Whenever the word "Testing" appears in a line of the listing, copy that line.

——

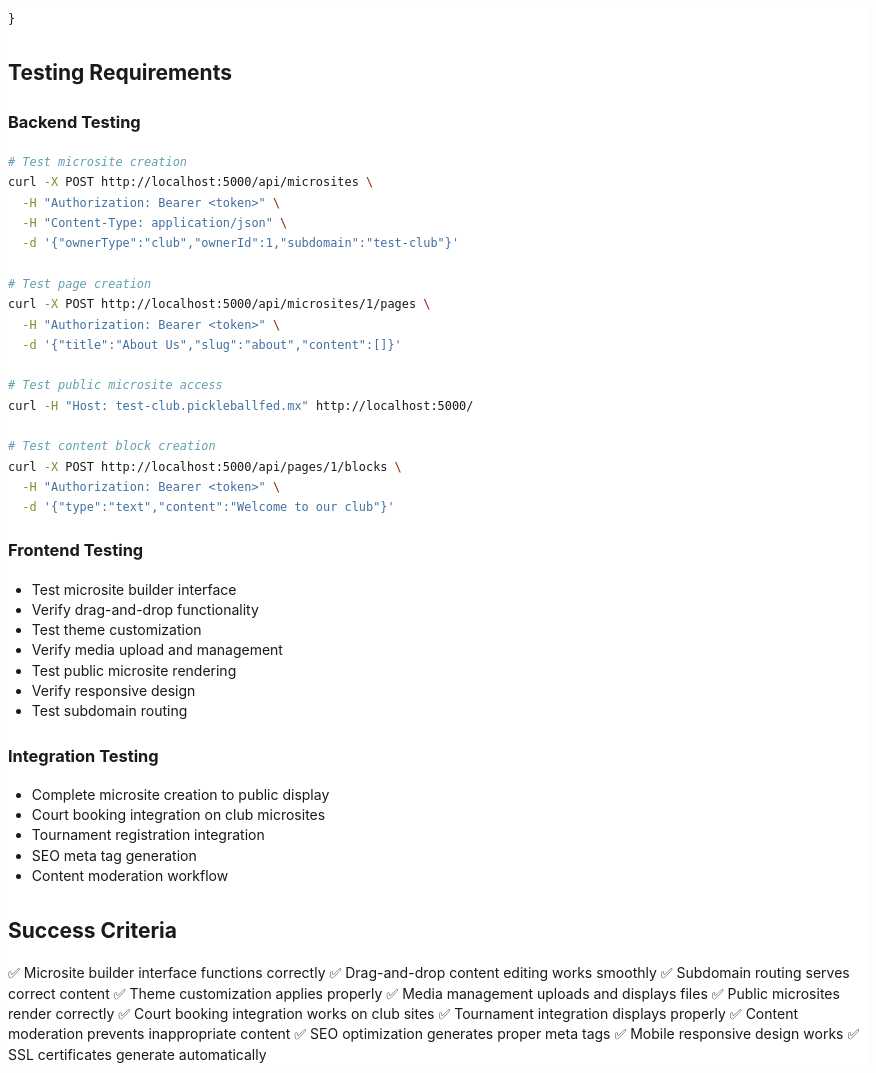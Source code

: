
 ```typescript
}
```

## Testing Requirements

### Backend Testing
```bash
# Test microsite creation
curl -X POST http://localhost:5000/api/microsites \
  -H "Authorization: Bearer <token>" \
  -H "Content-Type: application/json" \
  -d '{"ownerType":"club","ownerId":1,"subdomain":"test-club"}'

# Test page creation
curl -X POST http://localhost:5000/api/microsites/1/pages \
  -H "Authorization: Bearer <token>" \
  -d '{"title":"About Us","slug":"about","content":[]}'

# Test public microsite access
curl -H "Host: test-club.pickleballfed.mx" http://localhost:5000/

# Test content block creation
curl -X POST http://localhost:5000/api/pages/1/blocks \
  -H "Authorization: Bearer <token>" \
  -d '{"type":"text","content":"Welcome to our club"}'
```

### Frontend Testing
- Test microsite builder interface
- Verify drag-and-drop functionality
- Test theme customization
- Verify media upload and management
- Test public microsite rendering
- Verify responsive design
- Test subdomain routing

### Integration Testing
- Complete microsite creation to public display
- Court booking integration on club microsites
- Tournament registration integration
- SEO meta tag generation
- Content moderation workflow

## Success Criteria
✅ Microsite builder interface functions correctly
✅ Drag-and-drop content editing works smoothly
✅ Subdomain routing serves correct content
✅ Theme customization applies properly
✅ Media management uploads and displays files
✅ Public microsites render correctly
✅ Court booking integration works on club sites
✅ Tournament integration displays properly
✅ Content moderation prevents inappropriate content
✅ SEO optimization generates proper meta tags
✅ Mobile responsive design works
✅ SSL certificates generate automatically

——

# FINISHED TASK:
## Testing Requirements
### Backend Testing
### Frontend Testing
### Integration Testing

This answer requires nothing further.